[Given entries]

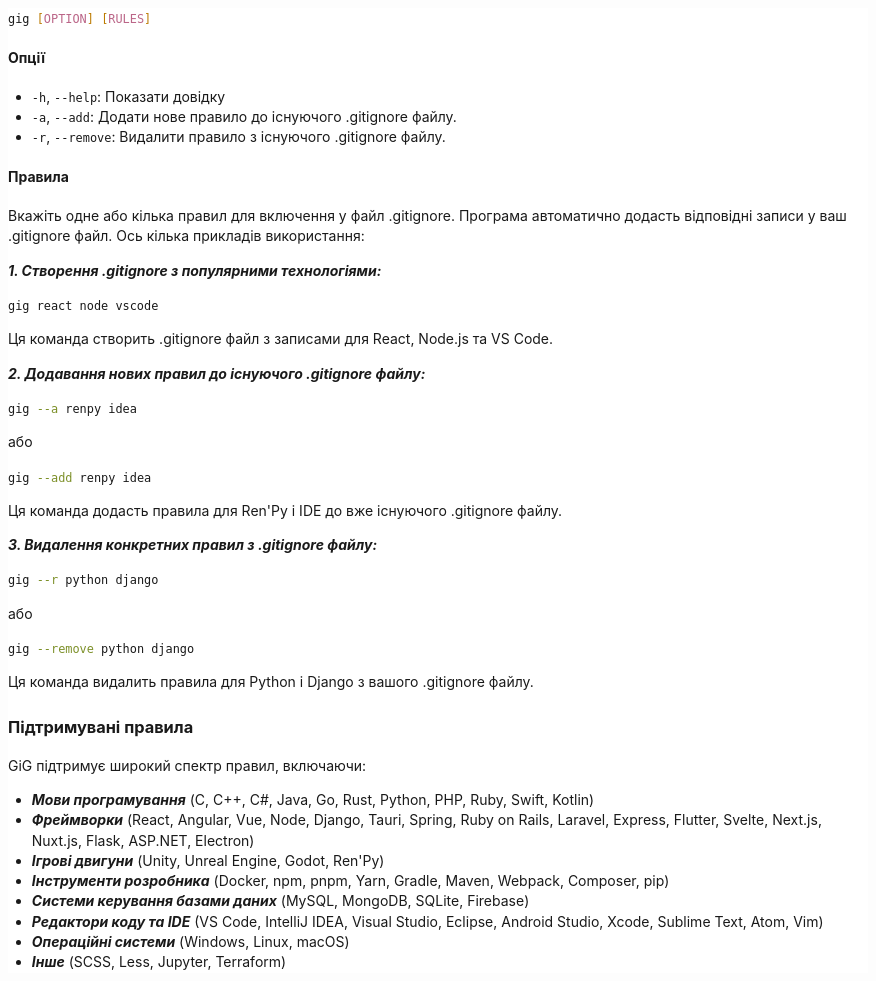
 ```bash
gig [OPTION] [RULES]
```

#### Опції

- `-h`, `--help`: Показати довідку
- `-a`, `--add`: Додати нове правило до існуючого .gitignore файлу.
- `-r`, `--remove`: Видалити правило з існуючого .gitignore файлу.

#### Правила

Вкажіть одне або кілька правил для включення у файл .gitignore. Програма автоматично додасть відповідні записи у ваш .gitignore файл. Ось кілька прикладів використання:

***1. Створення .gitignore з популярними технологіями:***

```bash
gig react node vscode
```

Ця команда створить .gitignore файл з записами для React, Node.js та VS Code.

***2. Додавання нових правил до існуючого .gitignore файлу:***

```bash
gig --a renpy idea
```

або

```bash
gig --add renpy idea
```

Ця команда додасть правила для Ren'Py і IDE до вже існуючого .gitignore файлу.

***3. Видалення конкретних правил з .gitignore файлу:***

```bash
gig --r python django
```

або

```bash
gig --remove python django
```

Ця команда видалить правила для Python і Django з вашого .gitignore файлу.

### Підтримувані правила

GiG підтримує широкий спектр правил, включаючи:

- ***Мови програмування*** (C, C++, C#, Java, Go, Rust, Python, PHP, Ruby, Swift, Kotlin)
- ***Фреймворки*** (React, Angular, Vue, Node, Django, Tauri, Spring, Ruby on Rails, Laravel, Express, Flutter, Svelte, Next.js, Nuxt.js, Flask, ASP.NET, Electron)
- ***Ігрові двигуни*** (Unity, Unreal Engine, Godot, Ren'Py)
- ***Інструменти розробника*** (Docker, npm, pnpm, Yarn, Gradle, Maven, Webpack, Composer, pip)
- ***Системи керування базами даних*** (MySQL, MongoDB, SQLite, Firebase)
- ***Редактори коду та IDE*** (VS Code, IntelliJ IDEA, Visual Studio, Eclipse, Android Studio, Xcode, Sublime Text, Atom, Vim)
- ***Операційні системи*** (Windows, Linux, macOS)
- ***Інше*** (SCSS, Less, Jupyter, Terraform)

[/Given entries]

* What to work on:
For the material above, reproduce exactly the lines from the line with "існуючого .gitignore файлу:***" to the line with "Flask, ASP.NET, Electron)", inclusive, and exclude all others.

* Task result:
***2. Додавання нових правил до існуючого .gitignore файлу:***

```bash
gig --a renpy idea
```

або

```bash
gig --add renpy idea
```

Ця команда додасть правила для Ren'Py і IDE до вже існуючого .gitignore файлу.

***3. Видалення конкретних правил з .gitignore файлу:***

```bash
gig --r python django
```

або

```bash
gig --remove python django
```

Ця команда видалить правила для Python і Django з вашого .gitignore файлу.

### Підтримувані правила

GiG підтримує широкий спектр правил, включаючи:

- ***Мови програмування*** (C, C++, C#, Java, Go, Rust, Python, PHP, Ruby, Swift, Kotlin)
- ***Фреймворки*** (React, Angular, Vue, Node, Django, Tauri, Spring, Ruby on Rails, Laravel, Express, Flutter, Svelte, Next.js, Nuxt.js, Flask, ASP.NET, Electron)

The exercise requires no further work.